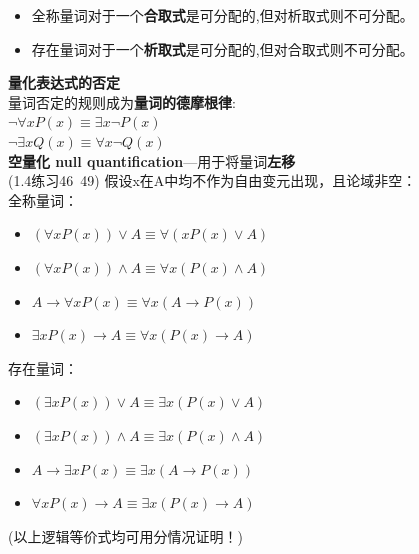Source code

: \documentclass{article}
\begin{document}
    \begin{itemize}
        \item 全称量词对于一个\textbf{合取式}是可分配的,但对析取式则不可分配。
        \item 存在量词对于一个\textbf{析取式}是可分配的,但对合取式则不可分配。
    \end{itemize}
    \textbf{量化表达式的否定}\\
    量词否定的规则成为\textbf{量词的德摩根律}:\\
    $\neg \forall xP(x) \equiv \exists x \neg P(x)$ \\
    $\neg \exists xQ(x) \equiv \forall x \neg Q(x)$ \\
    \textbf{空量化 null quantification}---用于将量词\textbf{左移}\\
    (1.4练习46~49) 假设x在A中均不作为自由变元出现，且论域非空： \\
    全称量词：
    \begin{itemize}
        \item $(\forall xP(x)) \vee A \equiv \forall (xP(x) \vee A)$
        \item $(\forall xP(x))\wedge A \equiv \forall x(P(x)\wedge A)$
        \item $A \rightarrow \forall xP(x) \equiv \forall x(A \rightarrow P(x))$
        \item $\exists xP(x)\rightarrow A \equiv \forall x(P(x)\rightarrow A)$
    \end{itemize}
    存在量词：
    \begin{itemize}
        \item $(\exists xP(x))\vee A \equiv \exists x(P(x)\vee A)$
        \item $(\exists xP(x))\wedge A \equiv \exists x(P(x)\wedge A)$
        \item $A \rightarrow \exists xP(x) \equiv \exists x(A \rightarrow P(x))$
        \item $\forall xP(x)\rightarrow A \equiv \exists x(P(x)\rightarrow A)$
    \end{itemize}
    (以上逻辑等价式均可用分情况证明！)
\end{document}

____

## Problem
What is needed is an exact reprint of every entry, pictures excluded.

## Solution for this task
Source code

: \documentclass{article}
\begin{document}
    \begin{itemize}
        \item 全称量词对于一个\textbf{合取式}是可分配的,但对析取式则不可分配。
        \item 存在量词对于一个\textbf{析取式}是可分配的,但对合取式则不可分配。
    \end{itemize}
    \textbf{量化表达式的否定}\\
    量词否定的规则成为\textbf{量词的德摩根律}:\\
    $\neg \forall xP(x) \equiv \exists x \neg P(x)$ \\
    $\neg \exists xQ(x) \equiv \forall x \neg Q(x)$ \\
    \textbf{空量化 null quantification}---用于将量词\textbf{左移}\\
    (1.4练习46~49) 假设x在A中均不作为自由变元出现，且论域非空： \\
    全称量词：
    \begin{itemize}
        \item $(\forall xP(x)) \vee A \equiv \forall (xP(x) \vee A)$
        \item $(\forall xP(x))\wedge A \equiv \forall x(P(x)\wedge A)$
        \item $A \rightarrow \forall xP(x) \equiv \forall x(A \rightarrow P(x))$
        \item $\exists xP(x)\rightarrow A \equiv \forall x(P(x)\rightarrow A)$
    \end{itemize}
    存在量词：
    \begin{itemize}
        \item $(\exists xP(x))\vee A \equiv \exists x(P(x)\vee A)$
        \item $(\exists xP(x))\wedge A \equiv \exists x(P(x)\wedge A)$
        \item $A \rightarrow \exists xP(x) \equiv \exists x(A \rightarrow P(x))$
        \item $\forall xP(x)\rightarrow A \equiv \exists x(P(x)\rightarrow A)$
    \end{itemize}
    (以上逻辑等价式均可用分情况证明！)
\end{document}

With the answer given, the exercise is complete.